_PROBLEM DETAILS_. The records below are to be written out again, exactly as they appear.

# # #

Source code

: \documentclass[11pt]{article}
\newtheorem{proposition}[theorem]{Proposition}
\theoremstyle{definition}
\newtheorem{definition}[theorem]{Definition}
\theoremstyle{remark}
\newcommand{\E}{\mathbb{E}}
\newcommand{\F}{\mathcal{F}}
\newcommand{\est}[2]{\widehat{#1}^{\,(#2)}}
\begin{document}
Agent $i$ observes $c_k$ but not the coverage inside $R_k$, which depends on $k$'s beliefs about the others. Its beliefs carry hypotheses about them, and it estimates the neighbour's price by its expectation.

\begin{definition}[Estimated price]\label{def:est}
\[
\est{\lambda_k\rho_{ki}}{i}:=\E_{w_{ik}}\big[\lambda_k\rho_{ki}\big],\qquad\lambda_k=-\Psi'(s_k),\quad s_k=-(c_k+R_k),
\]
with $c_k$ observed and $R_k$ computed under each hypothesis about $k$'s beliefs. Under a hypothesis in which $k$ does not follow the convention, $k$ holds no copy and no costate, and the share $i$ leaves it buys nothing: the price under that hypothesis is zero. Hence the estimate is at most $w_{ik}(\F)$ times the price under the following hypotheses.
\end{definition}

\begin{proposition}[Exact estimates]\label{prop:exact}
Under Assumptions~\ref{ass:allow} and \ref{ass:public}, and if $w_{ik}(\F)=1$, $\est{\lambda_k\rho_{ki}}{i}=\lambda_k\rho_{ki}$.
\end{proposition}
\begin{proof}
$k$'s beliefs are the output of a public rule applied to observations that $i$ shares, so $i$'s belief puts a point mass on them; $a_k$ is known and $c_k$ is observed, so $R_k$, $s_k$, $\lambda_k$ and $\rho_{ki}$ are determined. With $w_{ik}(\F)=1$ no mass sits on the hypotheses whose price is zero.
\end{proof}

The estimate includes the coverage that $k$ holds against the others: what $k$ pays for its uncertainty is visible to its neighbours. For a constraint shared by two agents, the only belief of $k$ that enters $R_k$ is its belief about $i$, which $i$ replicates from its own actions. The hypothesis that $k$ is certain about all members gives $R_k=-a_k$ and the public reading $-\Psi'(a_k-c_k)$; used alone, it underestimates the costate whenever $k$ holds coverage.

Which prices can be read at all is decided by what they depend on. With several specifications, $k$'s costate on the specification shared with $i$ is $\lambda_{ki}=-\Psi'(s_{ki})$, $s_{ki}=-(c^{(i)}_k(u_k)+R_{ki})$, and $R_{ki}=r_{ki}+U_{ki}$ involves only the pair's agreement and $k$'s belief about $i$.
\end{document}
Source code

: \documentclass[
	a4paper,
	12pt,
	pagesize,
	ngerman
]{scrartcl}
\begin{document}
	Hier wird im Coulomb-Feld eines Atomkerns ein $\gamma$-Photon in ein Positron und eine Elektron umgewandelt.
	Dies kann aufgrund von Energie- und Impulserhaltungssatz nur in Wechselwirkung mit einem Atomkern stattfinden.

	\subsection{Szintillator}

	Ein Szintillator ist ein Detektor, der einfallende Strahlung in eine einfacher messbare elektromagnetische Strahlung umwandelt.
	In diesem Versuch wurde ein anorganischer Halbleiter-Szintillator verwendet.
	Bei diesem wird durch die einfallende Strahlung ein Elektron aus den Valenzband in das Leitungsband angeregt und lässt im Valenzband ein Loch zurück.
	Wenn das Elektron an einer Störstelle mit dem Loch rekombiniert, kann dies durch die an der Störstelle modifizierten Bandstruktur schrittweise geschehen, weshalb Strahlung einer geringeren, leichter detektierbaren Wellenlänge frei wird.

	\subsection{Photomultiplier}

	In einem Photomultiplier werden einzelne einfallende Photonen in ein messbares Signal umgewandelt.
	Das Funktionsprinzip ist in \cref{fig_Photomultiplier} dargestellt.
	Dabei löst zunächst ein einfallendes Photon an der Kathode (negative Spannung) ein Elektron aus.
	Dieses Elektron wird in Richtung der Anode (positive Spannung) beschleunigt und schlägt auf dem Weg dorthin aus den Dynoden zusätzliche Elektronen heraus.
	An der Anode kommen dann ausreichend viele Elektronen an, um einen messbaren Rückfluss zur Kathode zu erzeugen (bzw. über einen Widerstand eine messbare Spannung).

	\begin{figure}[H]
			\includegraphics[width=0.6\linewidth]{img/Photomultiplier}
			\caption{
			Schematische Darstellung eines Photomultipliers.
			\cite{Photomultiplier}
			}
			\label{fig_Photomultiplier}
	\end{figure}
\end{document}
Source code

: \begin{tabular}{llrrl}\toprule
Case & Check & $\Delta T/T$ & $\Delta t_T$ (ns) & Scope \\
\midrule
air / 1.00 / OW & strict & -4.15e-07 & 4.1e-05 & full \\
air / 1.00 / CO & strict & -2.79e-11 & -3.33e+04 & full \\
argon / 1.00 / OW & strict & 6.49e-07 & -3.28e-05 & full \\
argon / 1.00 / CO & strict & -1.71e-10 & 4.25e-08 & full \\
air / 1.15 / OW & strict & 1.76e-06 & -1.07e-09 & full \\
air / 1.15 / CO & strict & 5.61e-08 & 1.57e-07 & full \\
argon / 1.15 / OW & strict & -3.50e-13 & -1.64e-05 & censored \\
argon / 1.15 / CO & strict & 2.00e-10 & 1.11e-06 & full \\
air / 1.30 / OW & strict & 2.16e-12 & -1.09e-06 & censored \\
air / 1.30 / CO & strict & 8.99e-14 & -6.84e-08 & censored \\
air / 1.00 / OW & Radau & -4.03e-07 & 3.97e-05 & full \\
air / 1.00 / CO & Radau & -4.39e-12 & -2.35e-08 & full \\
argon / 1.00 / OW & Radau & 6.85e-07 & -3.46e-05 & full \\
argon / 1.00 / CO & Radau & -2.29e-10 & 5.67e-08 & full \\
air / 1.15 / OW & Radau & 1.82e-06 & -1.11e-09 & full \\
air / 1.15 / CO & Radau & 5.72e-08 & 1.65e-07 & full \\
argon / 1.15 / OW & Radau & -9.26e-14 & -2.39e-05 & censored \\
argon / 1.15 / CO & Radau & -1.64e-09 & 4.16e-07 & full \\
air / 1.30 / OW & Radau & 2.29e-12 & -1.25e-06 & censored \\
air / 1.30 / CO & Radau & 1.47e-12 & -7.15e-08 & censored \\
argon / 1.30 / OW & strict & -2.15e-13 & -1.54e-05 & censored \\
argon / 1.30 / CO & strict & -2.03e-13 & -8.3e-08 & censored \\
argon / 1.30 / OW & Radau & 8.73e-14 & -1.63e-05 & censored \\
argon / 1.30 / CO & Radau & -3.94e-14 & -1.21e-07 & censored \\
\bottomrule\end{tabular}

# # #

_TASK ANSWER_.
Source code

: \documentclass[11pt]{article}
\newtheorem{proposition}[theorem]{Proposition}
\theoremstyle{definition}
\newtheorem{definition}[theorem]{Definition}
\theoremstyle{remark}
\newcommand{\E}{\mathbb{E}}
\newcommand{\F}{\mathcal{F}}
\newcommand{\est}[2]{\widehat{#1}^{\,(#2)}}
\begin{document}
Agent $i$ observes $c_k$ but not the coverage inside $R_k$, which depends on $k$'s beliefs about the others. Its beliefs carry hypotheses about them, and it estimates the neighbour's price by its expectation.

\begin{definition}[Estimated price]\label{def:est}
\[
\est{\lambda_k\rho_{ki}}{i}:=\E_{w_{ik}}\big[\lambda_k\rho_{ki}\big],\qquad\lambda_k=-\Psi'(s_k),\quad s_k=-(c_k+R_k),
\]
with $c_k$ observed and $R_k$ computed under each hypothesis about $k$'s beliefs. Under a hypothesis in which $k$ does not follow the convention, $k$ holds no copy and no costate, and the share $i$ leaves it buys nothing: the price under that hypothesis is zero. Hence the estimate is at most $w_{ik}(\F)$ times the price under the following hypotheses.
\end{definition}

\begin{proposition}[Exact estimates]\label{prop:exact}
Under Assumptions~\ref{ass:allow} and \ref{ass:public}, and if $w_{ik}(\F)=1$, $\est{\lambda_k\rho_{ki}}{i}=\lambda_k\rho_{ki}$.
\end{proposition}
\begin{proof}
$k$'s beliefs are the output of a public rule applied to observations that $i$ shares, so $i$'s belief puts a point mass on them; $a_k$ is known and $c_k$ is observed, so $R_k$, $s_k$, $\lambda_k$ and $\rho_{ki}$ are determined. With $w_{ik}(\F)=1$ no mass sits on the hypotheses whose price is zero.
\end{proof}

The estimate includes the coverage that $k$ holds against the others: what $k$ pays for its uncertainty is visible to its neighbours. For a constraint shared by two agents, the only belief of $k$ that enters $R_k$ is its belief about $i$, which $i$ replicates from its own actions. The hypothesis that $k$ is certain about all members gives $R_k=-a_k$ and the public reading $-\Psi'(a_k-c_k)$; used alone, it underestimates the costate whenever $k$ holds coverage.

Which prices can be read at all is decided by what they depend on. With several specifications, $k$'s costate on the specification shared with $i$ is $\lambda_{ki}=-\Psi'(s_{ki})$, $s_{ki}=-(c^{(i)}_k(u_k)+R_{ki})$, and $R_{ki}=r_{ki}+U_{ki}$ involves only the pair's agreement and $k$'s belief about $i$.
\end{document}
Source code

: \documentclass[
	a4paper,
	12pt,
	pagesize,
	ngerman
]{scrartcl}
\begin{document}
	Hier wird im Coulomb-Feld eines Atomkerns ein $\gamma$-Photon in ein Positron und eine Elektron umgewandelt.
	Dies kann aufgrund von Energie- und Impulserhaltungssatz nur in Wechselwirkung mit einem Atomkern stattfinden.

	\subsection{Szintillator}

	Ein Szintillator ist ein Detektor, der einfallende Strahlung in eine einfacher messbare elektromagnetische Strahlung umwandelt.
	In diesem Versuch wurde ein anorganischer Halbleiter-Szintillator verwendet.
	Bei diesem wird durch die einfallende Strahlung ein Elektron aus den Valenzband in das Leitungsband angeregt und lässt im Valenzband ein Loch zurück.
	Wenn das Elektron an einer Störstelle mit dem Loch rekombiniert, kann dies durch die an der Störstelle modifizierten Bandstruktur schrittweise geschehen, weshalb Strahlung einer geringeren, leichter detektierbaren Wellenlänge frei wird.

	\subsection{Photomultiplier}

	In einem Photomultiplier werden einzelne einfallende Photonen in ein messbares Signal umgewandelt.
	Das Funktionsprinzip ist in \cref{fig_Photomultiplier} dargestellt.
	Dabei löst zunächst ein einfallendes Photon an der Kathode (negative Spannung) ein Elektron aus.
	Dieses Elektron wird in Richtung der Anode (positive Spannung) beschleunigt und schlägt auf dem Weg dorthin aus den Dynoden zusätzliche Elektronen heraus.
	An der Anode kommen dann ausreichend viele Elektronen an, um einen messbaren Rückfluss zur Kathode zu erzeugen (bzw. über einen Widerstand eine messbare Spannung).

	\begin{figure}[H]
			\includegraphics[width=0.6\linewidth]{img/Photomultiplier}
			\caption{
			Schematische Darstellung eines Photomultipliers.
			\cite{Photomultiplier}
			}
			\label{fig_Photomultiplier}
	\end{figure}
\end{document}
Source code

: \begin{tabular}{llrrl}\toprule
Case & Check & $\Delta T/T$ & $\Delta t_T$ (ns) & Scope \\
\midrule
air / 1.00 / OW & strict & -4.15e-07 & 4.1e-05 & full \\
air / 1.00 / CO & strict & -2.79e-11 & -3.33e+04 & full \\
argon / 1.00 / OW & strict & 6.49e-07 & -3.28e-05 & full \\
argon / 1.00 / CO & strict & -1.71e-10 & 4.25e-08 & full \\
air / 1.15 / OW & strict & 1.76e-06 & -1.07e-09 & full \\
air / 1.15 / CO & strict & 5.61e-08 & 1.57e-07 & full \\
argon / 1.15 / OW & strict & -3.50e-13 & -1.64e-05 & censored \\
argon / 1.15 / CO & strict & 2.00e-10 & 1.11e-06 & full \\
air / 1.30 / OW & strict & 2.16e-12 & -1.09e-06 & censored \\
air / 1.30 / CO & strict & 8.99e-14 & -6.84e-08 & censored \\
air / 1.00 / OW & Radau & -4.03e-07 & 3.97e-05 & full \\
air / 1.00 / CO & Radau & -4.39e-12 & -2.35e-08 & full \\
argon / 1.00 / OW & Radau & 6.85e-07 & -3.46e-05 & full \\
argon / 1.00 / CO & Radau & -2.29e-10 & 5.67e-08 & full \\
air / 1.15 / OW & Radau & 1.82e-06 & -1.11e-09 & full \\
air / 1.15 / CO & Radau & 5.72e-08 & 1.65e-07 & full \\
argon / 1.15 / OW & Radau & -9.26e-14 & -2.39e-05 & censored \\
argon / 1.15 / CO & Radau & -1.64e-09 & 4.16e-07 & full \\
air / 1.30 / OW & Radau & 2.29e-12 & -1.25e-06 & censored \\
air / 1.30 / CO & Radau & 1.47e-12 & -7.15e-08 & censored \\
argon / 1.30 / OW & strict & -2.15e-13 & -1.54e-05 & censored \\
argon / 1.30 / CO & strict & -2.03e-13 & -8.3e-08 & censored \\
argon / 1.30 / OW & Radau & 8.73e-14 & -1.63e-05 & censored \\
argon / 1.30 / CO & Radau & -3.94e-14 & -1.21e-07 & censored \\
\bottomrule\end{tabular}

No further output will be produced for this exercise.